Informazioni ordini
| Nome del prodotto | Codice del prodotto | UNITÀ | Prezzo | Quantità | Preferiti | |
Ferrochelatase Plasmide Double Nickase (h) | sc-402043-NIC | 20 µg | $410.00 | |||
Ferrochelatase Plasmide Double Nickase (h2) | sc-402043-NIC-2 | 20 µg | $410.00 |
Il gene umano **FECH** codifica la **ferrochelatasi**, l’enzima terminale della biosintesi dell’eme che catalizza l’inserimento del ferro bivalente (Fe²⁺) nella protoporfirina IX per formare eme nella matrice mitocondriale. Questa attività sostiene il metabolismo ossidativo fornendo gruppi prostetici eme per emoglobina, mioglobina, citocromi, catalasi e sintasi dell’ossido nitrico. La funzione di FECH si integra con la gestione mitocondriale del ferro, il metabolismo delle porfirine e l’omeostasi redox, rendendolo centrale per la respirazione cellulare e per la gestione delle specie reattive dell’ossigeno. La disregolazione di FECH è associata ad accumulo di porfirine e a fenotipi da carenza di eme, incluse porfirie ereditarie come la protoporfiria eritropoietica, ed è studiata in contesti di anemia, disfunzione mitocondriale e stress cellulare associato alla fotosensibilità.
Ferrochelatase Il plasmide Double Nickase (h) consiste in una coppia di plasmidi ingegnerizzati per l'editing ad alta specificità del locus FECH nelle linee cellulari human. Ciascun plasmide esprime una nickasi Cas9 D10A e un sgRNA distinto che prende di mira filamenti di DNA opposti all'interno di FECH. Quando indirizzate verso siti adiacenti su filamenti di DNA opposti, le due nickasi generano tagli a filamento singolo sfalsati che insieme producono una rottura a doppio filamento sfalsata, richiedendo un'attività coordinata sul bersaglio da entrambe le guide. La rottura del DNA risultante viene risolta da vie di riparazione cellulare endogene, più comunemente attraverso la giunzione non omologa delle estremità (NHEJ), portando a inserzioni o delezioni che interrompono la funzione di FECH. Richiedendo il coinvolgimento di due sgRNA nel locus bersaglio, l'approccio a doppia nickasi migliora la specificità dell'editing e fornisce una strategia CRISPR complementare per applicazioni in cui è desiderato un controllo aggiuntivo sulla precisione del targeting.

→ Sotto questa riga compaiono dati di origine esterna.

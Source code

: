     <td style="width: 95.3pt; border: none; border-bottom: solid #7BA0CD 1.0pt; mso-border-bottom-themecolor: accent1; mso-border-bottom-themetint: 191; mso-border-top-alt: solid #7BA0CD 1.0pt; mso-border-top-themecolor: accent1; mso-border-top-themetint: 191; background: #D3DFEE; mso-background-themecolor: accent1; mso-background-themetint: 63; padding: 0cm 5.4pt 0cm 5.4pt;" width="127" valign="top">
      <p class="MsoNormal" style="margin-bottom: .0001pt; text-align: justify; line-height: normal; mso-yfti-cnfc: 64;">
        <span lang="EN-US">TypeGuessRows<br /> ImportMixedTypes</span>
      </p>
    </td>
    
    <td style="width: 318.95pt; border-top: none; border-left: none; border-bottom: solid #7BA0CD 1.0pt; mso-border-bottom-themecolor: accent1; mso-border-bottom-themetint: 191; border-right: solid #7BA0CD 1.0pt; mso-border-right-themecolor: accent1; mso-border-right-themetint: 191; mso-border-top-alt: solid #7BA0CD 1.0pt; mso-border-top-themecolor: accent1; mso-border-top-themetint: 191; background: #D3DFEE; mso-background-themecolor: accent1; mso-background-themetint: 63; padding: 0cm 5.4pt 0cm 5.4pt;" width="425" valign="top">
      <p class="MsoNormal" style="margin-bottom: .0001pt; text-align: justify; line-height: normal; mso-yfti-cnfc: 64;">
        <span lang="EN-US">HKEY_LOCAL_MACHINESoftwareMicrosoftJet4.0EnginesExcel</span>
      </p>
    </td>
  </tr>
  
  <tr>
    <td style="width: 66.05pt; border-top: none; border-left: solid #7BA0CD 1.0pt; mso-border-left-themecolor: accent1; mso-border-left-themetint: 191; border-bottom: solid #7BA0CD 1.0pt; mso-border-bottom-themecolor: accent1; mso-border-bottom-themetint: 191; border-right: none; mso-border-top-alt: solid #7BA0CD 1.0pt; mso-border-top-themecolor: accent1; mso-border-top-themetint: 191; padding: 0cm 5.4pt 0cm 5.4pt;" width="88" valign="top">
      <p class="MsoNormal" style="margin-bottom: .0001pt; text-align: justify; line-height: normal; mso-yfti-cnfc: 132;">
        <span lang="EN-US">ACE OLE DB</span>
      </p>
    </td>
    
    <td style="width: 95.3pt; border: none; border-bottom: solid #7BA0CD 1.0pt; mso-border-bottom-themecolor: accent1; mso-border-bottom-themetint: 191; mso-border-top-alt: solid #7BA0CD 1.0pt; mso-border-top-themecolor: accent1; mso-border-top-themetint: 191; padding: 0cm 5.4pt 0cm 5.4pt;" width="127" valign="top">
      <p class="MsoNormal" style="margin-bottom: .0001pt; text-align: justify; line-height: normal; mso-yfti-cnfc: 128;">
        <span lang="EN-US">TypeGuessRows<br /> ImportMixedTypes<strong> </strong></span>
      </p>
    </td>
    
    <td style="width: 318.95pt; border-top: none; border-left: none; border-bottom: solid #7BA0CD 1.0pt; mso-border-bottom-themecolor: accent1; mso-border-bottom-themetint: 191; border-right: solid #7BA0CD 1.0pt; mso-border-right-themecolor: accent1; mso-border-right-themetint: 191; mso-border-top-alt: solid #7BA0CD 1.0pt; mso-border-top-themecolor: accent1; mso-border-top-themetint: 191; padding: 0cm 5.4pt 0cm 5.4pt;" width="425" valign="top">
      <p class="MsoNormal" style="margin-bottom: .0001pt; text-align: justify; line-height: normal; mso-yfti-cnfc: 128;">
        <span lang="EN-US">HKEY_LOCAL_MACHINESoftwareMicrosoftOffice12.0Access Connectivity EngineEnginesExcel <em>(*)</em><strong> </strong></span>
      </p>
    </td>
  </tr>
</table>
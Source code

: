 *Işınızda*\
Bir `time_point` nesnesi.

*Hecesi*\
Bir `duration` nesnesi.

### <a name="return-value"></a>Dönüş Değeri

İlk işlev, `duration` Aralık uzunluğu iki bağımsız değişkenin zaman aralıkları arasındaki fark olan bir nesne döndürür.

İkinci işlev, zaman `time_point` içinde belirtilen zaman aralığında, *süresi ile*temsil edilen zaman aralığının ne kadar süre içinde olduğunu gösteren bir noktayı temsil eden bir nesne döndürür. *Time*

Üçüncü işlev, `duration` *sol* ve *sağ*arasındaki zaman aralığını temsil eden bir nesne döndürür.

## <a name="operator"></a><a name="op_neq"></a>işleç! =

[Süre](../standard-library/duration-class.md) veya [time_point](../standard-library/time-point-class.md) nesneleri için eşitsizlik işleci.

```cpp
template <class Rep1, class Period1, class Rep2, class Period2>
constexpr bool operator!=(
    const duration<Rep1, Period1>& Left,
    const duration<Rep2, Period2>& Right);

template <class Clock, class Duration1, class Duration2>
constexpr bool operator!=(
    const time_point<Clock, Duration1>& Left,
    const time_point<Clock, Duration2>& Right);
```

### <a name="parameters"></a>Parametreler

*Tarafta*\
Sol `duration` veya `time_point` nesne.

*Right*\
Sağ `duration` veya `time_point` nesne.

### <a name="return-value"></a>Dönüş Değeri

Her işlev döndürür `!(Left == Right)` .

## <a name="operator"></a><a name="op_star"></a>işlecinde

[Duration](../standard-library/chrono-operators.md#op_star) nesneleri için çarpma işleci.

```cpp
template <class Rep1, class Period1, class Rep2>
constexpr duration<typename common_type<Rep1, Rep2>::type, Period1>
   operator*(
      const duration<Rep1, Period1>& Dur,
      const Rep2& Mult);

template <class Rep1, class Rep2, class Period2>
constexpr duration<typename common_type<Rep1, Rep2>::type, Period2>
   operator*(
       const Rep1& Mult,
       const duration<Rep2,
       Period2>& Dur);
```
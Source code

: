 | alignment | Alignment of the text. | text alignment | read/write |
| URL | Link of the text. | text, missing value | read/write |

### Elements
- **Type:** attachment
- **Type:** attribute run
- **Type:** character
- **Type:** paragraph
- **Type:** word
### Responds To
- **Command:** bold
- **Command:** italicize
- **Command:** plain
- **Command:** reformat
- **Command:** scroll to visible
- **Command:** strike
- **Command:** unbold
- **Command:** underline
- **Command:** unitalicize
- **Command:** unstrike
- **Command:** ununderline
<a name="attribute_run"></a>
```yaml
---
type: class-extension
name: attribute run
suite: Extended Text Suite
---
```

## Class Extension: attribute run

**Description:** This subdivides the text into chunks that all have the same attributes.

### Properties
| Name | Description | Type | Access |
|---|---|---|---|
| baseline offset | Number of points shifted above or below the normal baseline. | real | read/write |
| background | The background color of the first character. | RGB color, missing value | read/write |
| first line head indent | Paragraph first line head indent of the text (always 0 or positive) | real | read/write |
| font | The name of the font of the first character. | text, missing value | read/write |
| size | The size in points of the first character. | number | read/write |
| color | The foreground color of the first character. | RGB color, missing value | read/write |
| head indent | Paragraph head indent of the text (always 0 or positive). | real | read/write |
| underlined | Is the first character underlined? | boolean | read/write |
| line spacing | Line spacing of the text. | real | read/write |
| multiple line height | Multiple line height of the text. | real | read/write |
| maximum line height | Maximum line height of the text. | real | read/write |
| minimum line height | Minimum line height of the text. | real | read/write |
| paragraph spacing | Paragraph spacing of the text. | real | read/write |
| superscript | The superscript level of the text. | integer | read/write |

Per supportare l'identificazione efficiente delle cellule modificate, un plasmide codifica la GFP per la visualizzazione fluorescente delle popolazioni trasfettate, mentre il plasmide di accompagnamento porta un gene di resistenza alla puromicina per la selezione antibiotica. Insieme, queste caratteristiche supportano l'arricchimento efficiente delle popolazioni co-trasfettate e semplificano la convalida dei cloni con FECH interrotto.
Solo per uso di ricerca. Non destinato a uso diagnostico o terapeutico.